See Setting up the Applications Dashboard for instructions on configuring Chef Automate and Chef Habitat to work together.

Service Groups

Service groups are Habitat services, which Chef Automate orders by package identifiers and configurations. The Applications dashboard Service Groups display gives you a top-level view of your Chef Habitat services groups and lets you drill down into the status of individual instances to understand the health and contentents of any individual instance of a service. The default Service Groups view shows only the services that are available. The right sidebar provides detailed reporting for each individual service.

EAS Service Groups List

Service Health Status Count

The Service Health Status Count is the first collection of information on the page, which is a series of five containers. The first container on the left reports the total number of service groups and the remaining containers sort the services into four categories of criticality, on the basis of the health status of the most critical service in the group. The service health status containers are Critical, Warning, OK, and Unknown. Each service group is classified by its most critical service, which means that if any one instance in a service group reports a “critical” status, then Chef Automate counts that entire group counts as having a “critical” status. Selecting a container changes the Service Groups table to display only the service groups reporting with that health status.

Service Groups Table

Each row of the Service Groups table displays the results for an individual service group. The rows sort according to the highest criticality, meaning that the service groups reporting the lowest percentage of healthy services–and the highest percentage of “critical” services–appear at the top.

By default, the table rows sort from the smallest to the largest percentage of “OK” services. Selecting the Health column reverses the order, and displays the percentage of “OK” services from largest to smallest.

Health

Under the Health column, the donut chart display shows the proportion of health status via color for the service group. The percentage inside the circle shows the percentage of services with the OK status.

A corresponding status icon with a matching color appears next the circle display if applicable.
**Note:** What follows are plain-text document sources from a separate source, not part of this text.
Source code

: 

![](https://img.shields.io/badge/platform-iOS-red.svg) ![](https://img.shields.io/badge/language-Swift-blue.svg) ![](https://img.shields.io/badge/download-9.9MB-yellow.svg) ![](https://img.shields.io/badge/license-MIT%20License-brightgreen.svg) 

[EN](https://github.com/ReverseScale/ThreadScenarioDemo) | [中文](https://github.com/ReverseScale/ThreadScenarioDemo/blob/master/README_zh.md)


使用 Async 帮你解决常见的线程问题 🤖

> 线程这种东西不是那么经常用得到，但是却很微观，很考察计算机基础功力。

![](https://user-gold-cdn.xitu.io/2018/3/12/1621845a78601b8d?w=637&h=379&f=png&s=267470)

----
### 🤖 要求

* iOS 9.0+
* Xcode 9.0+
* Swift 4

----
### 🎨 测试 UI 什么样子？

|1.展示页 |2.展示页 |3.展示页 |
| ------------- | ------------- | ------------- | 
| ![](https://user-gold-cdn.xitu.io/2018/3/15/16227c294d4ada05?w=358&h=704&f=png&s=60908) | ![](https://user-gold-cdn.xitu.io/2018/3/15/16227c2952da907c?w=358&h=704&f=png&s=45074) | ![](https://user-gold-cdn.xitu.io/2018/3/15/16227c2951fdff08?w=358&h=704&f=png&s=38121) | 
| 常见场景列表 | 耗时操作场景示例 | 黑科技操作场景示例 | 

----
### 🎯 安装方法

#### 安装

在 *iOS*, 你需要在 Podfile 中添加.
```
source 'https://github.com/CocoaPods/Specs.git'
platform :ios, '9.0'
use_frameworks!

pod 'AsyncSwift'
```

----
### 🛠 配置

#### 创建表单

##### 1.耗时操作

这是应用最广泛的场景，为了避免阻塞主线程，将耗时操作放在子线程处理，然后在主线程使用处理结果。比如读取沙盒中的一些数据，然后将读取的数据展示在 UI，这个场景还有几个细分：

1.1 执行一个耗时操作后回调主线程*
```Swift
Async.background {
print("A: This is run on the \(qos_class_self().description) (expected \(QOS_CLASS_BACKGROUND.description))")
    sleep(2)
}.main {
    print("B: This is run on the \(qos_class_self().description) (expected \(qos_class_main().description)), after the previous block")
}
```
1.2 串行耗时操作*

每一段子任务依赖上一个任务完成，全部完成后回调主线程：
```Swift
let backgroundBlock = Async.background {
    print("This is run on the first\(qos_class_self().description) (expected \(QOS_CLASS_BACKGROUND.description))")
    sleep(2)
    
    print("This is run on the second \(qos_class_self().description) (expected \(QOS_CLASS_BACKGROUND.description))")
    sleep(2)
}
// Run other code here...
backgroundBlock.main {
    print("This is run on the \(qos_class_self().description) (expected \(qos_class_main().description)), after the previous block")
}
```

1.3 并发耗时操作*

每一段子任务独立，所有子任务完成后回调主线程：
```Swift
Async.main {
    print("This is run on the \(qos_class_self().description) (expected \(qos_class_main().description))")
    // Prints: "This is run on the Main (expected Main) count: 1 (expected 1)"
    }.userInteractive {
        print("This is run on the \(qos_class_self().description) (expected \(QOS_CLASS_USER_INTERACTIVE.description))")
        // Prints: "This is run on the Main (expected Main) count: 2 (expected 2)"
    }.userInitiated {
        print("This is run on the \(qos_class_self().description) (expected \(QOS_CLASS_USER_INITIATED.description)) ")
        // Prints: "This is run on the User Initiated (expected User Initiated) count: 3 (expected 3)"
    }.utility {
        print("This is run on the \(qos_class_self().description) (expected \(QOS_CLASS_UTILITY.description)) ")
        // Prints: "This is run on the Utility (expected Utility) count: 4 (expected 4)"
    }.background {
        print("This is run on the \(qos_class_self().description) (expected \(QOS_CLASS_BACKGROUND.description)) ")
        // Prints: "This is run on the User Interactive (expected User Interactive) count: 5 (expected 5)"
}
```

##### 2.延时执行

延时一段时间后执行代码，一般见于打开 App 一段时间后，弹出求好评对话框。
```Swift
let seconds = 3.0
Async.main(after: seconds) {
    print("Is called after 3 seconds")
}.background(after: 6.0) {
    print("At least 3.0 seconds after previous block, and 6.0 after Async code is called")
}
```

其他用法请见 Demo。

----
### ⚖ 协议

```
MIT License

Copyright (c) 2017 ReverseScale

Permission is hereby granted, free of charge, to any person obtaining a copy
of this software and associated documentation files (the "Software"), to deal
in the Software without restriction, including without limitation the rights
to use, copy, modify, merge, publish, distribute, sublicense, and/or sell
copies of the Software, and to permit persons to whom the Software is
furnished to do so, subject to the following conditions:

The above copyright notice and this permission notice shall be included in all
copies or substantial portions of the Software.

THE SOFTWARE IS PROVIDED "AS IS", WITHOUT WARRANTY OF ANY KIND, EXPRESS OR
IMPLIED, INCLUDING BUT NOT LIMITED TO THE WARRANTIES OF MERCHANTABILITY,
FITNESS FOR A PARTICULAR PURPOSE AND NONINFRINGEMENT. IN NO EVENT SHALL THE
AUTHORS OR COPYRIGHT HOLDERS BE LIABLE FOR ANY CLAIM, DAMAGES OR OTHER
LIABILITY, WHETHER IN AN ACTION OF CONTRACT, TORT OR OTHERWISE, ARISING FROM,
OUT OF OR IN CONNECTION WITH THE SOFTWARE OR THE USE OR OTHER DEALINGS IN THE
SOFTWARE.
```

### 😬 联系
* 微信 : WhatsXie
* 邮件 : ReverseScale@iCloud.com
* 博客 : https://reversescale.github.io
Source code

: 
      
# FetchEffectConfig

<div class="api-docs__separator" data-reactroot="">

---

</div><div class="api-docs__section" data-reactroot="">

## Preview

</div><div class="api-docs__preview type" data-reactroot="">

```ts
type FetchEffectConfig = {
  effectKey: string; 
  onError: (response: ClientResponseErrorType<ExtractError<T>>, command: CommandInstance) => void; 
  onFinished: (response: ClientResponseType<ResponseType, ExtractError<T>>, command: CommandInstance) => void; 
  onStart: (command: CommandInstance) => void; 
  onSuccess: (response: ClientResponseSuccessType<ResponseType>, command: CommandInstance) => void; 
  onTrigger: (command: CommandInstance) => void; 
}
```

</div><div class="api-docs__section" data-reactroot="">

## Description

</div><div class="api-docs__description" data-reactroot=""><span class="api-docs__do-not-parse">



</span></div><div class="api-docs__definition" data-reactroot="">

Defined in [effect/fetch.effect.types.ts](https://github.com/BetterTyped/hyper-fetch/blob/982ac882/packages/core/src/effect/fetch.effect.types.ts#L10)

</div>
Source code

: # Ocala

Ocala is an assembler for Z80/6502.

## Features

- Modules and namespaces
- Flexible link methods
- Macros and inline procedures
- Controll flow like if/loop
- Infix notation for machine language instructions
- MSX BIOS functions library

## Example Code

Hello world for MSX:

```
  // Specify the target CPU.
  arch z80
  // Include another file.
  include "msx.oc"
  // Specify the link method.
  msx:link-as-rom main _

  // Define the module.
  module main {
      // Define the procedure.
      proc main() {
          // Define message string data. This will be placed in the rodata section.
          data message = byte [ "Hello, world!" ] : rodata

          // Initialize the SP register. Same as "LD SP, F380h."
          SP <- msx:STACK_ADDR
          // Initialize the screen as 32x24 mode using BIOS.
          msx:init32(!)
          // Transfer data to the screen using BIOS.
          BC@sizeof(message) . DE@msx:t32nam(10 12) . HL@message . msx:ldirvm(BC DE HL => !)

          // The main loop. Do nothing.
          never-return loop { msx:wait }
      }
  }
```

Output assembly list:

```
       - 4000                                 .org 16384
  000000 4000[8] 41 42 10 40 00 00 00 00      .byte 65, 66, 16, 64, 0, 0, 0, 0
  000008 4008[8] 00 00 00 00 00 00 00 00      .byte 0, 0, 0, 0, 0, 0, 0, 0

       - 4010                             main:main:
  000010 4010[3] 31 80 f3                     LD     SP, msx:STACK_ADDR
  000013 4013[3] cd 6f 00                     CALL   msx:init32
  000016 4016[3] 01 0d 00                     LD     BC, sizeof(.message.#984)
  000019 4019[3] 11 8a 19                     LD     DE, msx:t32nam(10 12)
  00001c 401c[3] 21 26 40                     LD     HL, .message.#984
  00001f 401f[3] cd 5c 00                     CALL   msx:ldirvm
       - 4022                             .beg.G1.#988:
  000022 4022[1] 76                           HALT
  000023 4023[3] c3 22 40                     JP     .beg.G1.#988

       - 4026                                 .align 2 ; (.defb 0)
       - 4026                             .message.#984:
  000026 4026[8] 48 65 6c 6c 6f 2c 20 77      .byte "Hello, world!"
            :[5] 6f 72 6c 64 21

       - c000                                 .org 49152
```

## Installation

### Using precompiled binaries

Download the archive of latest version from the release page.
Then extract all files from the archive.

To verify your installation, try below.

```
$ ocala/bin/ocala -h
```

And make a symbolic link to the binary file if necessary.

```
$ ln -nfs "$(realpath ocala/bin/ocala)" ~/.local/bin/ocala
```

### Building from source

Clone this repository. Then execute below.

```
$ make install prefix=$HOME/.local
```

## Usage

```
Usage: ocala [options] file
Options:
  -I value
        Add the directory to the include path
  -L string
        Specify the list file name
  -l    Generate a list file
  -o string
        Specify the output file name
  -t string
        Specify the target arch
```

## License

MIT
For example, if a service group is 20% OK and 80% Critical, a magenta triangle exclamation icon appears next to the service group’s circle display and draws attention to the critical status.
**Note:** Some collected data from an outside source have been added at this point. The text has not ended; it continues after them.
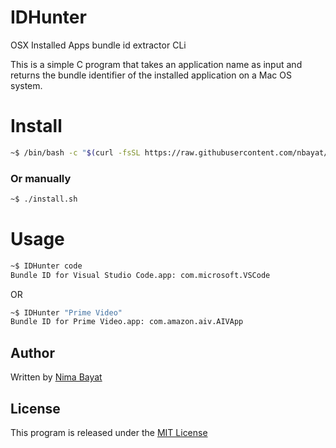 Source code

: # IDHunter
OSX Installed Apps bundle id extractor CLi

This is a simple C program that takes an application name as input and returns the bundle identifier of the installed application on a Mac OS system.

# Install

```bash
~$ /bin/bash -c "$(curl -fsSL https://raw.githubusercontent.com/nbayat/IDHunter/main/install.sh)"
```

### Or manually

```bash
~$ ./install.sh
```

# Usage

```bash
~$ IDHunter code
Bundle ID for Visual Studio Code.app: com.microsoft.VSCode
```

OR

```bash
~$ IDHunter "Prime Video"
Bundle ID for Prime Video.app: com.amazon.aiv.AIVApp
```




## Author

Written by [Nima Bayat](https://github.com/nbayat)

## License

This program is released under the [MIT License](https://github.com/nbayat/IDHunter/blob/main/LICENSE)
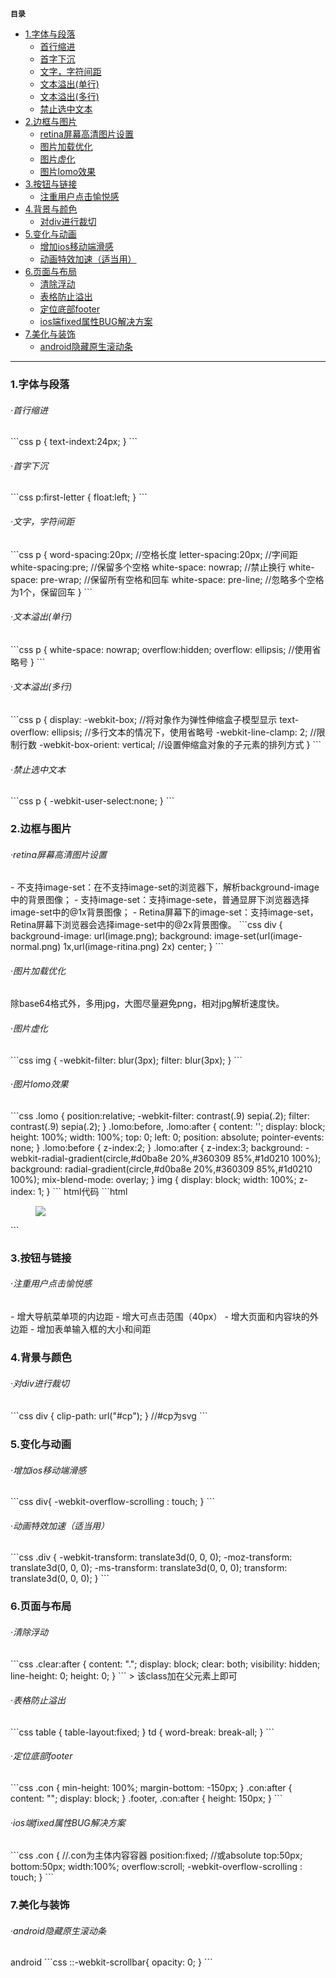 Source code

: **`目录`**

- [1.字体与段落](#1.字体与段落)
	+ [首行缩进](#首行缩进)
	+ [首字下沉](#首字下沉)
	+ [文字，字符间距](#文字，字符间距)
	+ [文本溢出(单行)](#文本溢出)
	+ [文本溢出(多行)](#文本溢出2)
	+ [禁止选中文本](#禁止选中文本)
- [2.边框与图片](#2.边框与图片)
	+ [retina屏幕高清图片设置](#retina屏幕高清图片设置)
	+ [图片加载优化](#图片加载优化)
	+ [图片虚化](#图片虚化)
	+ [图片lomo效果](#图片lomo效果)
- [3.按钮与链接](#3.按钮与链接)
	+ [注重用户点击愉悦感](#注重用户点击愉悦感)
- [4.背景与颜色](#4.背景与颜色)
	+ [对div进行裁切](#对div进行裁切)
- [5.变化与动画](#5.变化与动画)
	+ [增加ios移动端滑感](#增加ios移动端滑感)
	+ [动画特效加速（适当用）](#动画特效加速)
- [6.页面与布局](#6.页面与布局)
	+ [清除浮动](#清除浮动)
	+ [表格防止溢出](#表格防止溢出)
	+ [定位底部footer](#定位底部footer)
	+ [ios端fixed属性BUG解决方案](#ios端fixed属性BUG解决方案)
- [7.美化与装饰](#7.美化与装饰)
	+ [android隐藏原生滚动条](#android隐藏原生滚动条)

---

<h3 id="1.字体与段落">1.字体与段落</h3>

<h6 id="首行缩进"> ·首行缩进</h6>
```css
	p { text-indext:24px; }
```
<br>

<h6 id="首字下沉"> ·首字下沉</h6>
```css
	p:first-letter { float:left; }
```
<br>

<h6 id="文字，字符间距"> ·文字，字符间距</h6>
```css
	p {
		word-spacing:20px;				//空格长度
		letter-spacing:20px;			//字间距
		white-spacing:pre;				//保留多个空格
		white-space: nowrap;			//禁止换行
		white-space: pre-wrap;			//保留所有空格和回车
		white-space: pre-line;			//忽略多个空格为1个，保留回车
	}
```
<br>

<h6 id="文本溢出"> ·文本溢出(单行)</h6>
```css
	p { 
		white-space: nowrap;
		overflow:hidden;				
		overflow: ellipsis; 			//使用省略号
	}				
```
<br>

<h6 id="文本溢出2"> ·文本溢出(多行)</h6>
```css
	p { 
		display: -webkit-box;			//将对象作为弹性伸缩盒子模型显示
		text-overflow: ellipsis;		//多行文本的情况下，使用省略号
		-webkit-line-clamp: 2;          //限制行数
		-webkit-box-orient: vertical; 	//设置伸缩盒对象的子元素的排列方式
	}		
```
<br>

<h6 id="禁止选中文本"> ·禁止选中文本</h6>
```css
	p {
		-webkit-user-select:none;
	}
```
<br>

<h3 id="2.边框与图片"> 2.边框与图片</h3>

<h6 id="retina屏幕高清图片设置"> ·retina屏幕高清图片设置</h6>
- 不支持image-set：在不支持image-set的浏览器下，解析background-image中的背景图像；
- 支持image-set：支持image-sete，普通显屏下浏览器选择image-set中的@1x背景图像；
- Retina屏幕下的image-set：支持image-set，Retina屏幕下浏览器会选择image-set中的@2x背景图像。
```css
	div {
	  background-image: url(image.png);
	  background: image-set(url(image-normal.png) 1x,url(image-ritina.png) 2x) center;
	}
```
<br>

<h6 id="图片加载优化"> ·图片加载优化</h6>
除base64格式外，多用jpg，大图尽量避免png，相对jpg解析速度快。
<br>

<h6 id="图片虚化"> ·图片虚化</h6>
```css
	img {
		-webkit-filter: blur(3px);
		filter: blur(3px);
	}
```
<br>

<h6 id="图片lomo效果"> ·图片lomo效果</h6>
```css
	.lomo {
		position:relative;
		-webkit-filter: contrast(.9) sepia(.2);
    	filter: contrast(.9) sepia(.2);
	}
	.lomo:before,
	.lomo:after {
		content: '';
	    display: block;
	    height: 100%;
	    width: 100%;
	    top: 0;
	    left: 0;
	    position: absolute;
	    pointer-events: none;
	}
	.lomo:before {
		z-index:2;
	}
	.lomo:after {
		z-index:3;
		background: -webkit-radial-gradient(circle,#d0ba8e 20%,#360309 85%,#1d0210 100%);
	    background: radial-gradient(circle,#d0ba8e 20%,#360309 85%,#1d0210 100%);
	    mix-blend-mode: overlay;
	}
	img {
		display: block;
		width: 100%;
    	z-index: 1;
	}
```
html代码
```html
	<figure class="lomo">
    	<img src="image.jpg">
    </figure>
```
<br>

<h3 id="3.按钮与链接"> 3.按钮与链接</h3>

<h6 id="注重用户点击愉悦感"> ·注重用户点击愉悦感</h6>
- 增大导航菜单项的内边距
- 增大可点击范围（40px）
- 增大页面和内容块的外边距
- 增加表单输入框的大小和间距
<br>

<h3 id="4.背景与颜色"> 4.背景与颜色</h3>

<h6 id="对div进行裁切"> ·对div进行裁切</h6>
```css
	div { clip-path: url("#cp"); } 		//#cp为svg
```
<br>

<h3 id="5.变化与动画"> 5.变化与动画</h3>

<h6 id="增加ios移动端滑感"> ·增加ios移动端滑感</h6>
```css
	div{ -webkit-overflow-scrolling : touch; }
```
<br>

<h6 id="动画特效加速"> ·动画特效加速（适当用）</h6>
```css
	.div {
		-webkit-transform: translate3d(0, 0, 0);
		-moz-transform: translate3d(0, 0, 0);
		-ms-transform: translate3d(0, 0, 0);
		transform: translate3d(0, 0, 0);
	}
```
<br>

<h3 id="6.页面与布局">6.页面与布局</h3> 

<h6 id="清除浮动"> ·清除浮动</h6>
```css
	.clear:after {
		content: "."; 
		display: block; 
		clear: both; 
		visibility: hidden; 
		line-height: 0; 
		height: 0; 
	}
```
> 该class加在父元素上即可

<br>

<h6 id="表格防止溢出"> ·表格防止溢出</h6>
```css
	table { table-layout:fixed; }
	td { word-break: break-all; }
```
<br>

<h6 id="定位底部footer"> ·定位底部footer</h6>
```css
	.con {
		min-height: 100%;
		margin-bottom: -150px; 
	}
	.con:after {
		content: "";
		display: block;
	}
	.footer, .con:after {
		height: 150px; 
	}
```
<br>

<h6 id="ios端fixed属性BUG解决方案"> ·ios端fixed属性BUG解决方案</h6>
```css
	.con {								//.con为主体内容容器
		position:fixed;					//或absolute
		top:50px;
		bottom:50px;
		width:100%;
		overflow:scroll;
		-webkit-overflow-scrolling : touch;
	}
```
<br>

<h3 id="7.美化与装饰"> 7.美化与装饰</h3>

<h6 id="android隐藏原生滚动条">·android隐藏原生滚动条</h6> 
android
```css
	::-webkit-scrollbar{
	    opacity: 0;
	}
```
If there are multiple Service Groups with the same OK health percentage, then the Service Groups will display in the same order of priority: Critical, Unknown, and Warning.

Service Group

The Service Group column lists the Service Group name and the number of healthy services, which are services reporting an OK status, out of the total number of services in the group. A broken chain icon appears if there are any disconnected services in the group, along with the number of disconnected services.

Additional Service Group Information

The Package column shows the origin and package name.
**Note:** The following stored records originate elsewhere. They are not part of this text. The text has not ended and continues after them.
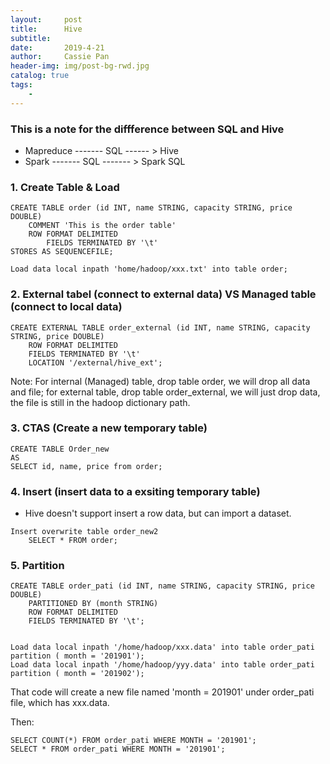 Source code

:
 ```yaml
---
layout:     post
title:      Hive
subtitle:   
date:       2019-4-21
author:     Cassie Pan
header-img: img/post-bg-rwd.jpg 
catalog: true
tags:
    -  
---
```



### This is a note for the diffference between SQL and Hive

- Mapreduce  ------- SQL ------ > Hive
- Spark ------- SQL ------- > Spark SQL

### 1. Create Table  &  Load

```
CREATE TABLE order (id INT, name STRING, capacity STRING, price DOUBLE)
    COMMENT 'This is the order table'
    ROW FORMAT DELIMITED
        FIELDS TERMINATED BY '\t'
STORES AS SEQUENCEFILE;

Load data local inpath 'home/hadoop/xxx.txt' into table order;
```

### 2. External tabel (connect to external data) VS Managed table (connect to local data)

```
CREATE EXTERNAL TABLE order_external (id INT, name STRING, capacity STRING, price DOUBLE)
    ROW FORMAT DELIMITED
    FIELDS TERMINATED BY '\t'
    LOCATION '/external/hive_ext';

```

Note: 
For internal (Managed) table, drop table order, we will drop all data and file;
for external table, drop table order_external, we will just drop data, the file is still in the hadoop dictionary path.

### 3. CTAS (Create a new temporary table)

```
CREATE TABLE Order_new
AS
SELECT id, name, price from order;
```

### 4. Insert (insert data to a exsiting temporary table)

- Hive doesn't support insert a row data, but can import a dataset.

```
Insert overwrite table order_new2
    SELECT * FROM order;
```

### 5. Partition

```
CREATE TABLE order_pati (id INT, name STRING, capacity STRING, price DOUBLE)
    PARTITIONED BY (month STRING)
    ROW FORMAT DELIMITED
    FIELDS TERMINATED BY '\t';
    
```

```
Load data local inpath '/home/hadoop/xxx.data' into table order_pati partition ( month = '201901');
Load data local inpath '/home/hadoop/yyy.data' into table order_pati partition ( month = '201902');

```

That code will create a new file named 'month = 201901' under order_pati file, which has xxx.data.

Then:

```
SELECT COUNT(*) FROM order_pati WHERE MONTH = '201901';
SELECT * FROM order_pati WHERE MONTH = '201901';
```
The Release column displays the version and build in use.

The Env column, which is short for Environment, contains the deployment environment of the service group.

The App column, which is short for Application, displays the application name.

Service Group Details Sidebar

Selecting a Service Group in a row populates the right-hand sidebar with information about each service in the Service Group. To filter the individual services in the side bar by their health status, select one of the health status buttons at the top of the sidebar.

The individual service rows sort by their level of criticality, from the “most critical” status to the “least critical” status - “critical”, “warning”, “unknown”, and “OK” respectively. Individual disconnected services display a broken chain icon with a note of when the last received health check ocurred. The most critical issues appear at the top of the list, allowing you to determine the next steps for remediation.

Filtering Results

Use the search bar at the top of the page to filter the results in the main table. Select the search bar, select your search field type from the drop-down menu. Available search field types include Origin, Service Name, Version, Channel, Application, Environment, Site, Build Timestamp, and Group Name.

After selecting your search field type, enter your specific search term, or select one from the auto-populated list of existing values. Applying the filter changes the Service Groups list to display matching results and updates health status display accordingly.

EAS Filtered Service Groups List

Lifecycle Management

Disconnected services are defined services that have not reported back with a health check message for a user-defined period of time.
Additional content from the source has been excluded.